Bybit exits UK market ahead of regulatory changes

abdelaziz Fathi

Bybit is suspending its cryptocurrency services for users in the United Kingdom due to impending regulations from the country’s Financial Conduct Authority (FCA).

Starting on October 1, Bybit will cease accepting new account applications from UK residents. On October 8, it will further suspend new deposits, new contracts, and changes to positions for existing users in the UK.

UK customers affected by these changes are advised to take the necessary action by January 8, 2024, at 8 AM UTC to handle and close their positions. After this deadline, any remaining open positions will be liquidated, and the resulting funds will be accessible for withdrawal.
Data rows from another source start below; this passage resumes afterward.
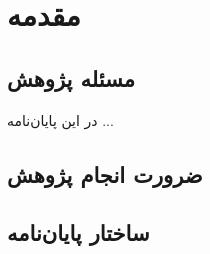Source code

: \chapter{مقدمه}


\section{مسئله پژوهش}
در این پایان‌نامه  ...

\cite{aa}
\section{ضرورت انجام پژوهش}
\section{ساختار پایان‌نامه}


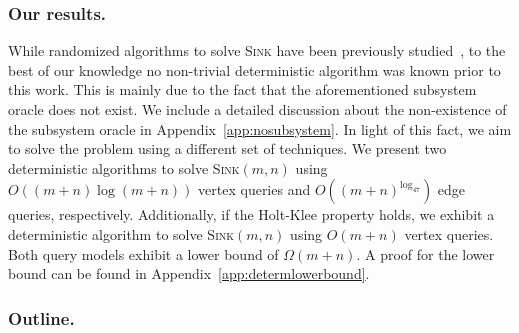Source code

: \documentclass[runningheads,a4paper]{llncs}
\newcommand{\sink}{\textsc{Sink}\xspace}
\newcommand{\sinkmn}{\textsc{Sink}$(m,n)$\xspace}
\begin{document}


\vspace{-.2in}\subsubsection{Our results.}
While randomized algorithms to solve \sink have been previously studied~\cite{grid05,linepoint,grid08,falkthesis}, 
to the best of our knowledge no non-trivial deterministic algorithm was known prior to this work. This is mainly due to the fact that the aforementioned subsystem oracle does not exist. We include a detailed discussion about the non-existence of the subsystem oracle in Appendix~\ref{app:nosubsystem}.
In light of this fact, we aim to solve the problem using a different set of techniques.
We present two deterministic algorithms to solve \sinkmn using $O((m+n)\log (m+n))$ vertex queries
and $O((m+n)^{\log_47})$ edge queries, respectively. 
Additionally, if the Holt-Klee property holds, %
we exhibit a deterministic algorithm to solve \sinkmn using $O(m + n)$ vertex queries. 
Both query models exhibit a lower bound of $\Omega(m + n)$. A proof for the lower bound can be found in Appendix~\ref{app:determlowerbound}.

\vspace{-.2in}\subsubsection{Outline.}
\end{document}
The Dubai-based cryptocurrency exchange added in a statement “In light of the UK Financial Conduct Authority’s introduction of new rules regarding marketing and communications by crypto businesses as outlined in the June 2023 Policy Statement (PS23/6) entitled “Financial Promotion Rules for Crypto assets,” Bybit has made a choice to embrace the regulation proactively and pause our services in this market. The suspension will allow the company to focus its efforts and resources being able to best meet the regulations outlined by the UK authorities in the future.”

The move comes barely a week after Bybit said it was actively exploring options to continue operating in the U.K. despite impending changes in financial promotions rules that are set to come into effect next month. Bybit’s CEO, Ben Zhou, stated that the exchange is in discussions with regulators to determine the most suitable approach going forward.

These new regulations will extend to crypto companies and impact their ability to engage with local customers, requiring them to be registered or authorized by the Financial Conduct Authority when reaching out to U.K. clients. Some firms, like Luno and PayPal, have already adjusted their crypto operations in response to these changes.

Earlier in June, the UK introduced new advertising rules for firms marketing crypto assets to consumers. Citing concern over investor protection, the FCA watchdog suggests that customers should take a brief period to educate themselves further about the risks involved.

Under the new rules, the financial watchdog introduced a 24-hour “cooling-off” period specifically for first-time investors. This pause allows investors to take a step back and reconsider their decision before proceeding with this type of risky investment. Additionally, the practice of offering ‘refer a friend’ bonuses will be prohibited.

The new regulations also require firms promoting crypto products or services to include a clear risk warning in their promotions and verify that individuals have the necessary knowledge and experience to invest in cryptocurrencies.